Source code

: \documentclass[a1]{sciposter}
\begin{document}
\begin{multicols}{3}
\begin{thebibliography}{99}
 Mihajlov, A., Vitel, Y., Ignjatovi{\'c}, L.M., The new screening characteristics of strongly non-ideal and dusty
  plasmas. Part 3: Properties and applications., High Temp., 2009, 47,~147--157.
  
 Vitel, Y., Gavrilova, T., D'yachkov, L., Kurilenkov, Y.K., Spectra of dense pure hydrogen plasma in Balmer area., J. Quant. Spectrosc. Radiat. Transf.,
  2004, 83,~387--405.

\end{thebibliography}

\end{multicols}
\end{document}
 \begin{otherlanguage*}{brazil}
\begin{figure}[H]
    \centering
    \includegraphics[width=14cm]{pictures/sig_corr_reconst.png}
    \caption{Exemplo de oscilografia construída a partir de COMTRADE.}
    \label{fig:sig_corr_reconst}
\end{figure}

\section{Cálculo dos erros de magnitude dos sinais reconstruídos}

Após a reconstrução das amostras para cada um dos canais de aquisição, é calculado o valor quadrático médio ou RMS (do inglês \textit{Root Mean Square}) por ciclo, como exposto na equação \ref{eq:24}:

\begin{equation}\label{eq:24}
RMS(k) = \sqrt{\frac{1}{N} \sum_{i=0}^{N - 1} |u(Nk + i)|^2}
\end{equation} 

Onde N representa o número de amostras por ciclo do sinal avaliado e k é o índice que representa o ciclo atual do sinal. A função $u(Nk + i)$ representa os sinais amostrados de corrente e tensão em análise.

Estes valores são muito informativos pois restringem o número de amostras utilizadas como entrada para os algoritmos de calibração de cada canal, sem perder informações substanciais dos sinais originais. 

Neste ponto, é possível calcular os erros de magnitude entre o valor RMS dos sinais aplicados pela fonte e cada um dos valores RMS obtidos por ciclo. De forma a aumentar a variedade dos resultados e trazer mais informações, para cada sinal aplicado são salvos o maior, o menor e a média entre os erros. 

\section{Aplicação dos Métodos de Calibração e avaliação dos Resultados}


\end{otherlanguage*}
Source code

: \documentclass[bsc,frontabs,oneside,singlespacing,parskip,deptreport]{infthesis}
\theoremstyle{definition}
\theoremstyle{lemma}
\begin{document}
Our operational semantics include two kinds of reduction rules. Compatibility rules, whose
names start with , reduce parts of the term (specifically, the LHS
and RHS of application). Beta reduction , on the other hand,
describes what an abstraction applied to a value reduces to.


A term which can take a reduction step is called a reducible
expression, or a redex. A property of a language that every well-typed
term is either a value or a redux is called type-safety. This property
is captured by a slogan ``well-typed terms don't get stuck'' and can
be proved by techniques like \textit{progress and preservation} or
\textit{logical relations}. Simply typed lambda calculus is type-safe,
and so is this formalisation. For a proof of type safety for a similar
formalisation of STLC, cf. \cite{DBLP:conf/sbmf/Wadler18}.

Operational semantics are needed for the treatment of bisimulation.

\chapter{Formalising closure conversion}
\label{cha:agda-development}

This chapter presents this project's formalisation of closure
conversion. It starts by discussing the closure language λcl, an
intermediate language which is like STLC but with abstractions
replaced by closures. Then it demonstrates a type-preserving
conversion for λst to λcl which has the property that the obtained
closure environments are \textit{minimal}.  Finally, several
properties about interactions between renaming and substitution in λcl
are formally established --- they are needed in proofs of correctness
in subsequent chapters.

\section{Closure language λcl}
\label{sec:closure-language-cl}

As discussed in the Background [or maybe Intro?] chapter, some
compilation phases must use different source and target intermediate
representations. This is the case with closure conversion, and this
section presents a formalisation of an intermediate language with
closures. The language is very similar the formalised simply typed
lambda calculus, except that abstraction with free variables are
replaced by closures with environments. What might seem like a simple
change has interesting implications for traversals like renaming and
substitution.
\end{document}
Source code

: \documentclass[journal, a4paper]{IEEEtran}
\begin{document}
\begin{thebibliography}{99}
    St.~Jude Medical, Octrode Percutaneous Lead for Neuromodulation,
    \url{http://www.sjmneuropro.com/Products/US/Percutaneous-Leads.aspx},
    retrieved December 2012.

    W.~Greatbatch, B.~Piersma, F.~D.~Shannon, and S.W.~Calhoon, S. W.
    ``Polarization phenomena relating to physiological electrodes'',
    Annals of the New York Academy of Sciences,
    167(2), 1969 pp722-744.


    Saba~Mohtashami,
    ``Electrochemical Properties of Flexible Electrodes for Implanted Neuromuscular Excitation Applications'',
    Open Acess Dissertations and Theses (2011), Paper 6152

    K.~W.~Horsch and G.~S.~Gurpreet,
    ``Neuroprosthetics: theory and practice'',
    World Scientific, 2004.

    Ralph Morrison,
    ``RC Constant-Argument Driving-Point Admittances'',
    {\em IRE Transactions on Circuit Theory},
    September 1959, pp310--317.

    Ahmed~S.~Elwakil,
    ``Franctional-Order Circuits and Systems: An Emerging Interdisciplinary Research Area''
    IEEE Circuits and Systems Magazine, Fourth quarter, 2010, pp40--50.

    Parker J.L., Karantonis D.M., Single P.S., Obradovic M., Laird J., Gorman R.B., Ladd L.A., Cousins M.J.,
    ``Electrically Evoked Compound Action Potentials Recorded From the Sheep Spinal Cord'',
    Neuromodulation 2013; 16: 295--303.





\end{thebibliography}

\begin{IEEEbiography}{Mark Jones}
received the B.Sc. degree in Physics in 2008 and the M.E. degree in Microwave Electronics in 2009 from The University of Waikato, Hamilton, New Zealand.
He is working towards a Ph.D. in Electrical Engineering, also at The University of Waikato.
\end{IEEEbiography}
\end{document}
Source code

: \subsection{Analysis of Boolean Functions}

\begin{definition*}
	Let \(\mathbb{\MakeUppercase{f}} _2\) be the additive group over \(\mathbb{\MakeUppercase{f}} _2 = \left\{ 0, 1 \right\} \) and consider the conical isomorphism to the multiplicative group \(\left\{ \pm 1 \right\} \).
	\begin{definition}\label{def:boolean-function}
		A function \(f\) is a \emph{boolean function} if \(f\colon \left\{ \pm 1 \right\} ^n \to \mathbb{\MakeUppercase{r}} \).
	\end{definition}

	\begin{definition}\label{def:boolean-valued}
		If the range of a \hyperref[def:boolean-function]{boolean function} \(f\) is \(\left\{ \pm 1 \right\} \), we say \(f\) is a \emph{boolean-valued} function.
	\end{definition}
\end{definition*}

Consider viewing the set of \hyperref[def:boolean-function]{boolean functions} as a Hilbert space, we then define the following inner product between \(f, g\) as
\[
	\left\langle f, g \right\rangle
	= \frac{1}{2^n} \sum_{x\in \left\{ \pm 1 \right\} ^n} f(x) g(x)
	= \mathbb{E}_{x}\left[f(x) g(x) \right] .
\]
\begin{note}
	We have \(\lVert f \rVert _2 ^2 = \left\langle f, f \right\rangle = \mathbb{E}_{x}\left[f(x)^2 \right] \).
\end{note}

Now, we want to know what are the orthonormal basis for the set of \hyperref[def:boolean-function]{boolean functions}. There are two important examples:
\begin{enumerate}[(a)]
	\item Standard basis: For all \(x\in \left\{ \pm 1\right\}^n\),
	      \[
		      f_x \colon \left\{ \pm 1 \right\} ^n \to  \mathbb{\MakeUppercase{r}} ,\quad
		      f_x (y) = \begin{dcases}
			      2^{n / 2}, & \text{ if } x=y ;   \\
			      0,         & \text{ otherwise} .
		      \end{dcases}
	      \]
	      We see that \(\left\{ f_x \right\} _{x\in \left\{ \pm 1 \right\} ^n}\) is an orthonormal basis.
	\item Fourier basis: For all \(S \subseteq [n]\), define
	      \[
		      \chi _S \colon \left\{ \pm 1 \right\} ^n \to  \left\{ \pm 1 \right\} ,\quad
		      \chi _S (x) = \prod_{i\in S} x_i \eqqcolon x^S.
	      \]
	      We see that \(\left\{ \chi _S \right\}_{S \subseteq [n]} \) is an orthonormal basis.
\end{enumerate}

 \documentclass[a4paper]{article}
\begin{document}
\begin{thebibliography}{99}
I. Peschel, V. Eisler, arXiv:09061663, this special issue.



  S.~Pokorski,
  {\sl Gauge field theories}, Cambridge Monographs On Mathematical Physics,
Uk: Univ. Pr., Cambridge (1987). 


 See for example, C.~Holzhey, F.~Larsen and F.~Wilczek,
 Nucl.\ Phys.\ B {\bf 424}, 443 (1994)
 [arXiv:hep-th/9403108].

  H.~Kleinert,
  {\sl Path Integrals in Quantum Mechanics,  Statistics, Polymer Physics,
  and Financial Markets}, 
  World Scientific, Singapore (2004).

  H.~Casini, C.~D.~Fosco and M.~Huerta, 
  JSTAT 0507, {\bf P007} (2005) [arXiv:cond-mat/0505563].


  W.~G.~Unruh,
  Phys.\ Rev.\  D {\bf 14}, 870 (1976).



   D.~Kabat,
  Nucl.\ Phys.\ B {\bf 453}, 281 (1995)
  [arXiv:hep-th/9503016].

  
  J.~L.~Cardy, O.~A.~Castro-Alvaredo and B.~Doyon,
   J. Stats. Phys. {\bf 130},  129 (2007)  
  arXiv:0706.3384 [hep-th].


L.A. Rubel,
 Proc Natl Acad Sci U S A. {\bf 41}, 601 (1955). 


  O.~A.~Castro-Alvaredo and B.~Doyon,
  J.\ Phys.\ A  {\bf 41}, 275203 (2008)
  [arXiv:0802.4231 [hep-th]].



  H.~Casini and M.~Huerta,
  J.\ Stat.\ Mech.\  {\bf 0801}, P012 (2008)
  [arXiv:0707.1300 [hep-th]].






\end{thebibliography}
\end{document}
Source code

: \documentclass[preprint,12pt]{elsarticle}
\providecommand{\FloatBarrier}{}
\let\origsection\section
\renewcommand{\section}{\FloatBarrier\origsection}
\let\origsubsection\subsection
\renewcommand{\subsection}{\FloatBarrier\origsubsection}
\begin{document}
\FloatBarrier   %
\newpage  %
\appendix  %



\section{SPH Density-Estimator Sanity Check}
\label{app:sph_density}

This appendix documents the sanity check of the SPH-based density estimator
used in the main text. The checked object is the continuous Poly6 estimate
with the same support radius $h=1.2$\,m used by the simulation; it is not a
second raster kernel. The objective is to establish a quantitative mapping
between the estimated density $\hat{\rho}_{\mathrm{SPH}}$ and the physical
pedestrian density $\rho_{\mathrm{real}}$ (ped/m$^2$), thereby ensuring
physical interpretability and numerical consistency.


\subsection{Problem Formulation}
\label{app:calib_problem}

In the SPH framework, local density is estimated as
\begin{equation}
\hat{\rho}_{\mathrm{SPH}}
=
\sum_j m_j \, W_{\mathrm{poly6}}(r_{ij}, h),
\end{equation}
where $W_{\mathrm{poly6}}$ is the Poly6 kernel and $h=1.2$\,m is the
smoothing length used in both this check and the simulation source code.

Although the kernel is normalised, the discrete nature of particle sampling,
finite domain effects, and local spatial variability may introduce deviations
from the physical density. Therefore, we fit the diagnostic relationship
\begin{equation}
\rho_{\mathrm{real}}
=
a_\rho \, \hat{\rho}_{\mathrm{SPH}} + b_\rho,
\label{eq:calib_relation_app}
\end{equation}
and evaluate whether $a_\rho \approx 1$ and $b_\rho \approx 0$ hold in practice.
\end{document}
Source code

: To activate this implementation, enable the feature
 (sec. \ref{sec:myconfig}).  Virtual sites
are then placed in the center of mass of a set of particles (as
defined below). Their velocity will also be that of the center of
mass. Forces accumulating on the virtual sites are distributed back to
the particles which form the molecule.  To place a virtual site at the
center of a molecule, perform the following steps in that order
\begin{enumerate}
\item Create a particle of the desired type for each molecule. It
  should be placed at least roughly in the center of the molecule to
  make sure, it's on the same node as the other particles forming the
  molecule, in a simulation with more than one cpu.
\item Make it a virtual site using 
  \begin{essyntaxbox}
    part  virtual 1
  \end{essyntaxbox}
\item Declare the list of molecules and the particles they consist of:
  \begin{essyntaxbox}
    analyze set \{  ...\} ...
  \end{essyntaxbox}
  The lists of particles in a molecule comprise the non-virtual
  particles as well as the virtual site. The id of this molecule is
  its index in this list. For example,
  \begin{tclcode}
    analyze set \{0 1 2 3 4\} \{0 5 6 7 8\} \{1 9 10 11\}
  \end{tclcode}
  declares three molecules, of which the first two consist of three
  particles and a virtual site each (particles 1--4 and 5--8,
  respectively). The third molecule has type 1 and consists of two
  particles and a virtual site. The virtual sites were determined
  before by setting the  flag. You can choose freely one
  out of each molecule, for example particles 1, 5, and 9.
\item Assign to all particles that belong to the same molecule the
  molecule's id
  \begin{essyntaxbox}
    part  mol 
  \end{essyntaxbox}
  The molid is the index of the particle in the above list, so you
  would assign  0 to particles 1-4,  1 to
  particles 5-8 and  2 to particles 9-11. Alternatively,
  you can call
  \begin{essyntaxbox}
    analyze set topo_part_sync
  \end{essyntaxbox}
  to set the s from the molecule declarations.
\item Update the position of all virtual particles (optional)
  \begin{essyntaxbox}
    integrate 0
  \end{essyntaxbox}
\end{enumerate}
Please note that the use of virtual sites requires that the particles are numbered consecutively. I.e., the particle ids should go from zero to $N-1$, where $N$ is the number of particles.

§ **GOAL OF THE EXERCISE**:
Using the records above, select and copy every line that has the word "conversion".

§ **RESPONSE BOX**:
\chapter{Formalising closure conversion}
conversion. It starts by discussing the closure language λcl, an
conversion for λst to λcl which has the property that the obtained
representations. This is the case with closure conversion, and this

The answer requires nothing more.